What's interesting is he says 85% of the audience stays through a 6+ minute break, confirming what we've been saying about long breaks.
I don't have that kind of patience, but I found another station to listen to when I went to the mountains (don't remember what they do) that wasn't iHeart. I listen to Christmas music this time of year but the minute there is a commercial I know I won't hear music for a long time without changing stations. And all the big FMs do long commercial breaks.

What these stations should do at some point is what they do when TV episodes are watched online on the network web site. Most of the time we get to see how many ads there will be and how much time is left until the episode resumes. The good news is most of those commercials I haven't seen and they tend to be entertaining.
 
What I've noticed is that stations in my market conspire to sync there commercial breaks to all run at the same time. Probably to discourage listeners from changing the stations once ads start running.
 
What I've noticed is that stations in my market conspire to sync there commercial breaks to all run at the same time. Probably to discourage listeners from changing the stations once ads start running.

Not necessarily. They simply use the same clock because that's what works best for PPM.

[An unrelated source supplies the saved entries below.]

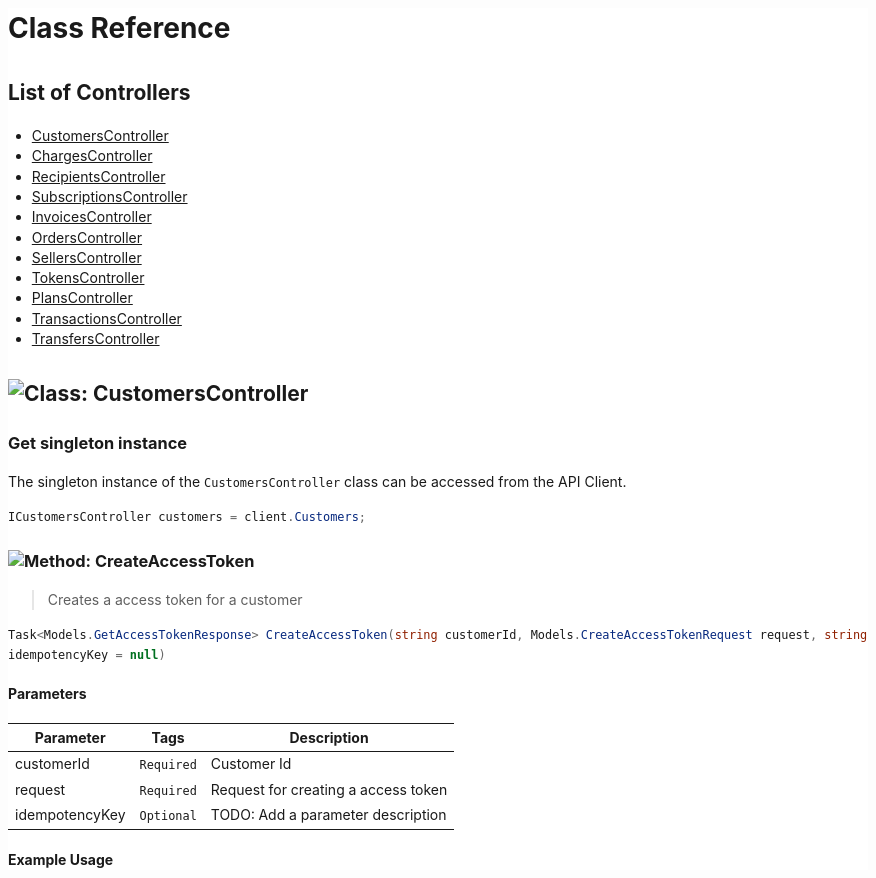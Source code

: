 # Class Reference

## <a name="list_of_controllers"></a>List of Controllers

* [CustomersController](#customers_controller)
* [ChargesController](#charges_controller)
* [RecipientsController](#recipients_controller)
* [SubscriptionsController](#subscriptions_controller)
* [InvoicesController](#invoices_controller)
* [OrdersController](#orders_controller)
* [SellersController](#sellers_controller)
* [TokensController](#tokens_controller)
* [PlansController](#plans_controller)
* [TransactionsController](#transactions_controller)
* [TransfersController](#transfers_controller)

## <a name="customers_controller"></a>![Class: ](https://apidocs.io/img/class.png "MundiAPI.Standard.Controllers.CustomersController") CustomersController

### Get singleton instance

The singleton instance of the ``` CustomersController ``` class can be accessed from the API Client.

```csharp
ICustomersController customers = client.Customers;
```

### <a name="create_access_token"></a>![Method: ](https://apidocs.io/img/method.png "MundiAPI.Standard.Controllers.CustomersController.CreateAccessToken") CreateAccessToken

> Creates a access token for a customer


```csharp
Task<Models.GetAccessTokenResponse> CreateAccessToken(string customerId, Models.CreateAccessTokenRequest request, string idempotencyKey = null)
```

#### Parameters

| Parameter | Tags | Description |
|-----------|------|-------------|
| customerId |  ``` Required ```  | Customer Id |
| request |  ``` Required ```  | Request for creating a access token |
| idempotencyKey |  ``` Optional ```  | TODO: Add a parameter description |


#### Example Usage

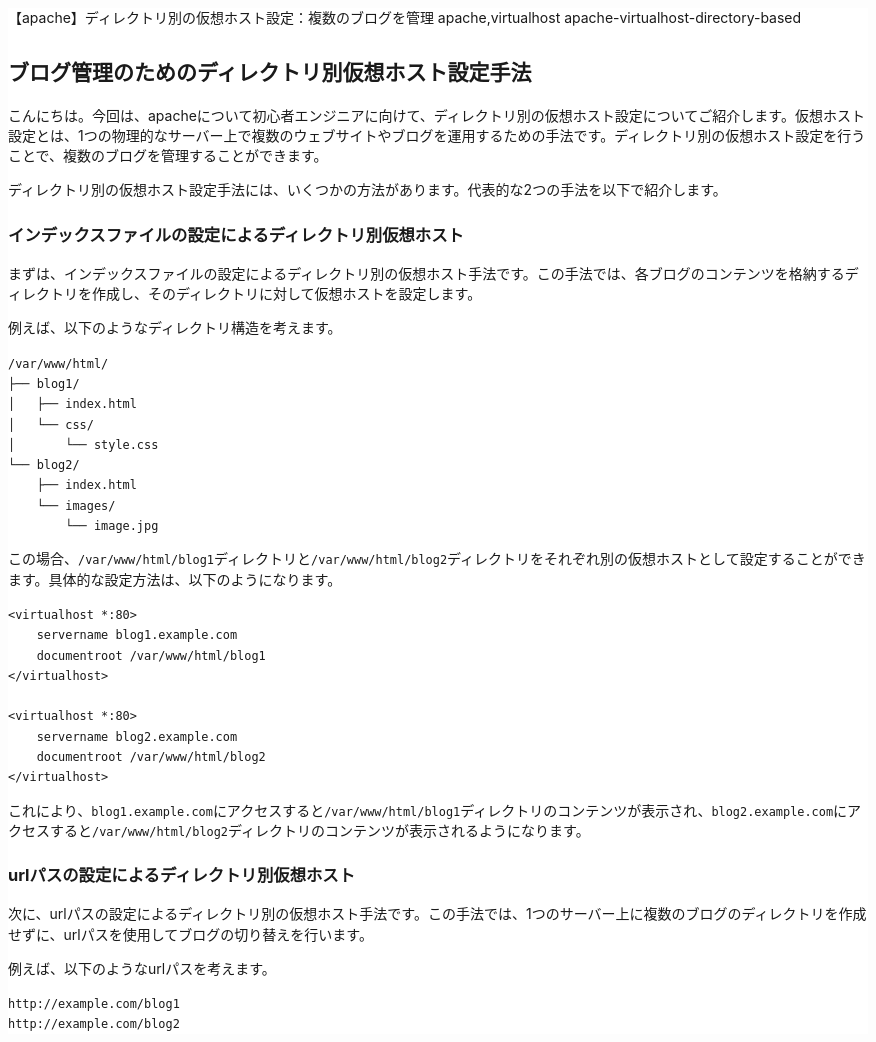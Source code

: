 【apache】ディレクトリ別の仮想ホスト設定：複数のブログを管理
apache,virtualhost
apache-virtualhost-directory-based

## ブログ管理のためのディレクトリ別仮想ホスト設定手法

こんにちは。今回は、apacheについて初心者エンジニアに向けて、ディレクトリ別の仮想ホスト設定についてご紹介します。仮想ホスト設定とは、1つの物理的なサーバー上で複数のウェブサイトやブログを運用するための手法です。ディレクトリ別の仮想ホスト設定を行うことで、複数のブログを管理することができます。

ディレクトリ別の仮想ホスト設定手法には、いくつかの方法があります。代表的な2つの手法を以下で紹介します。

### インデックスファイルの設定によるディレクトリ別仮想ホスト
まずは、インデックスファイルの設定によるディレクトリ別の仮想ホスト手法です。この手法では、各ブログのコンテンツを格納するディレクトリを作成し、そのディレクトリに対して仮想ホストを設定します。

例えば、以下のようなディレクトリ構造を考えます。

```
/var/www/html/
├── blog1/
│   ├── index.html
│   └── css/
│       └── style.css
└── blog2/
    ├── index.html
    └── images/
        └── image.jpg
```

この場合、`/var/www/html/blog1`ディレクトリと`/var/www/html/blog2`ディレクトリをそれぞれ別の仮想ホストとして設定することができます。具体的な設定方法は、以下のようになります。

```apacheconf
<virtualhost *:80>
    servername blog1.example.com
    documentroot /var/www/html/blog1
</virtualhost>

<virtualhost *:80>
    servername blog2.example.com
    documentroot /var/www/html/blog2
</virtualhost>
```

これにより、`blog1.example.com`にアクセスすると`/var/www/html/blog1`ディレクトリのコンテンツが表示され、`blog2.example.com`にアクセスすると`/var/www/html/blog2`ディレクトリのコンテンツが表示されるようになります。

### urlパスの設定によるディレクトリ別仮想ホスト
次に、urlパスの設定によるディレクトリ別の仮想ホスト手法です。この手法では、1つのサーバー上に複数のブログのディレクトリを作成せずに、urlパスを使用してブログの切り替えを行います。

例えば、以下のようなurlパスを考えます。

```
http://example.com/blog1
http://example.com/blog2
```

It's like saying all stations in the same format "conspire" to play the same music. No, they're just playing the hits.
 
No they don't. Research shows the best time to air commercials and stations air commercials at those times in the hour, plain and simple.
 
No they don't. Research shows the best time to air commercials and stations air commercials at those times in the hour, plain and simple.
But if all the stations in a market are following the same research and having their commercial breaks at the same time, wouldn't a station gain a competitive advantage by playing music while all the other stations are playing commercials?
 
If you have two stations after the same audience, yes, for a short time. Then your direct competitor adjusts their break to counter you within a week o9r two and it never ends. It's much better to just play a better song all the time than to go after that 15% you lose temporarily to commercials.
 
The advertiser will be getting less value now because they are even less guaranteed to have a listener hearing their ad. Regardless of what you do with stop sets being longer or shorter. This feels like Neilsen just trying to help the industry look better than it is. My opinion.
 
Doesn't this all just play on numbers to make the station look better than it necessarily is?

So you think five minutes is a more accurate measurement? Keep in mind that advertisers see the bigger picture, not just the minimum.

This feels like Neilsen just trying to help the industry look better than it is. My opinion.

It has nothing to do with "the industry." It's about getting credit for listeners. If listeners are there, they should be counted.

There are other ways to measure how long they listen, which is TSL.
 
So you think five minutes is a more accurate measurement? Keep in mind that advertisers see the bigger picture, not just the minimum.



It has nothing to do with "the industry." It's about getting credit for listeners. If listeners are there, they should be counted.

There are other ways to measure how long they listen, which is TSL.
With that logic then make it a few seconds of listening for credit. From a operators view this is great. From an advertisers standpoint they are less guaranteed. I don't see it being beneficial in the long run to the perception of what an advertiser gets. Whether its 5 min or 3 or whatever it seems like the threshold is continually being lowered to make things appear better than they are for someone's dollar.